Tag Archives: gyroscopic stability

Georgia State University Department of Physics and Astronomy: The Bicycle Wheel as a Gyroscope

The bicycle wheel article on the award-winning HyperPhysics website runs into trouble immediately, in the first sentence:

The angulur momentum of the turning bicycle wheels makes them act like gyroscopes to help stabilize the bicycle.

It later tries to temper that bold assertion with a disclaimer,

it should be pointed out that experiments indicate that the gyroscopic stability arising from the wheels is not a significant part of the stability of a bicycle,

but the damage is already done. We can allow that the gyroscopic pressesion of the front wheel does contribute to it steering in the right direction to correct for a lean, but that still leaves the rear wheel, which is the only possible interpretation of the plural “wheels”.

The rear wheel is prevented from precessing by the rear frame, which is in turn prevented from yawing by the contact patches of the two wheels, and when a spinning object is prevented from precessing, it reacts to an applied torque exactly as it would if it were not spinning at all. Thus the angular momentum of the turning rear wheel is no help at all in stabilizing a bicycle or a motorcycle.

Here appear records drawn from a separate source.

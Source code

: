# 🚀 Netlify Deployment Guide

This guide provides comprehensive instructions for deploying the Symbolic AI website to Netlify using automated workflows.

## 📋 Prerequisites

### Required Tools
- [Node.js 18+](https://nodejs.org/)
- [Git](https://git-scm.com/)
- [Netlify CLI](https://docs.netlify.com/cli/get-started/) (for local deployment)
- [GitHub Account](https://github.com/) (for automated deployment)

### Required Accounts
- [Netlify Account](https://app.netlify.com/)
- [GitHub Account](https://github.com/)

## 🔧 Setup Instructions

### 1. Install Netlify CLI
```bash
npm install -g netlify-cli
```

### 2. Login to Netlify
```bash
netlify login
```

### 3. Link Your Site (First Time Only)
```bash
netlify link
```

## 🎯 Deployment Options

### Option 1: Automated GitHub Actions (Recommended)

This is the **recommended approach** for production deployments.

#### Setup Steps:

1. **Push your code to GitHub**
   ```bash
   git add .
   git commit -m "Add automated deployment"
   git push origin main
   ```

BoomerBiker: Gyroscopic Precession

Boomer Biker tries to get it right, but ends up in a muddled mess anyway, with statements such as these:

“Gyroscopic precession” is the tendency of a rapidly spinning object to resist being tilted.


Precession is far more powerful than gyroscopic stability.

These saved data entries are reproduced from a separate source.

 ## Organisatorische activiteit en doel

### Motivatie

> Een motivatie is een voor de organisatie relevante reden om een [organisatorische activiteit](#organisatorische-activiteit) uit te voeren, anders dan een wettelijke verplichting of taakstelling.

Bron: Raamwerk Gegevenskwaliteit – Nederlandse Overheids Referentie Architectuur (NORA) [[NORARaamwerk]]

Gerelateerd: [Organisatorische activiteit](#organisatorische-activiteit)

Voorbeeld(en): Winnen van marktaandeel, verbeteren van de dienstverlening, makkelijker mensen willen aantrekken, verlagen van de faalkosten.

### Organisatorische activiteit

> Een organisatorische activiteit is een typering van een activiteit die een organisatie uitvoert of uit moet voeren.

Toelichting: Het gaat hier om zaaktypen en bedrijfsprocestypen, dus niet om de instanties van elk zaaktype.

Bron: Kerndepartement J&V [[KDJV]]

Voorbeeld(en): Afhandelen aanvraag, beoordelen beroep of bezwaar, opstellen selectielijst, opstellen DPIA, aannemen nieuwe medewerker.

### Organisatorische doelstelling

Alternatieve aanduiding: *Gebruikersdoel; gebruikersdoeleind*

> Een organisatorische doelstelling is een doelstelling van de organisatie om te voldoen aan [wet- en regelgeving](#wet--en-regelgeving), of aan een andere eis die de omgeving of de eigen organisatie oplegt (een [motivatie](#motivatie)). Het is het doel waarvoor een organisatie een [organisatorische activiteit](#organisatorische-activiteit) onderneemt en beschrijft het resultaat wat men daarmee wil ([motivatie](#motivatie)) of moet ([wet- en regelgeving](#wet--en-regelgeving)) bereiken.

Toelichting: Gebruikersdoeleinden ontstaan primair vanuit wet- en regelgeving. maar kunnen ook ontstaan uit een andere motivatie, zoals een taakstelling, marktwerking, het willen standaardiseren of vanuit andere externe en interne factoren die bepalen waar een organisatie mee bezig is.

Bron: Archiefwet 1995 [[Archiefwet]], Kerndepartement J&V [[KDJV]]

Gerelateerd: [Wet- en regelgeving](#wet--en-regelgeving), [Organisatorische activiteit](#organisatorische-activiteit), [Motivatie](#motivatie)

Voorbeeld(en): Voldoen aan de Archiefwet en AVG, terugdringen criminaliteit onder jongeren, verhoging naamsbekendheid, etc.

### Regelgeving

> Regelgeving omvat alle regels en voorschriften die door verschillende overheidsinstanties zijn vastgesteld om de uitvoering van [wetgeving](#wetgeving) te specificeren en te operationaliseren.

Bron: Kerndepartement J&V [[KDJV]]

Oddly, the first statement is immediately followed by a dictionary definition which contradicts it.

The second statement is one of several that invokes “gyroscopic stability” as though it were some phenomenon different from precession.

What appears to be stability is exactly precession. Spinning objects respond to an applied torque by rotating about a third axis, perpendicular to both the spin axis and the axis of the applied torque and at a rate inversely proportional to the spin rate. That is all. If a gyroscope or a spinning bike wheel is prevented from precessing, as the rear wheel of a bike usually is, it moves in response to an applied torque exactly as it would if it were not spinning. There is no magic stability.

Professor Cossalter, on page 304 of the second edition of his in his excellent Motorcycle Dynamics, calculates the roll moment generated by gyroscopic effect for a motorcycle traveling at 22 m/s (79 km/h or 49 mph) to be 3.5 N-m (2.6 lb-ft) and compares it to the roll moment generated by the accelerating contact patches of 30 N-m (22 lb-ft), which is 8.6 times larger. He concludes with the note that the gyroscopic effect is present from the instant torque is applied at the handlebars, and the roll moment generated by the lateral force of the tires can take some time, ~0.1 seconds in this example, to build up.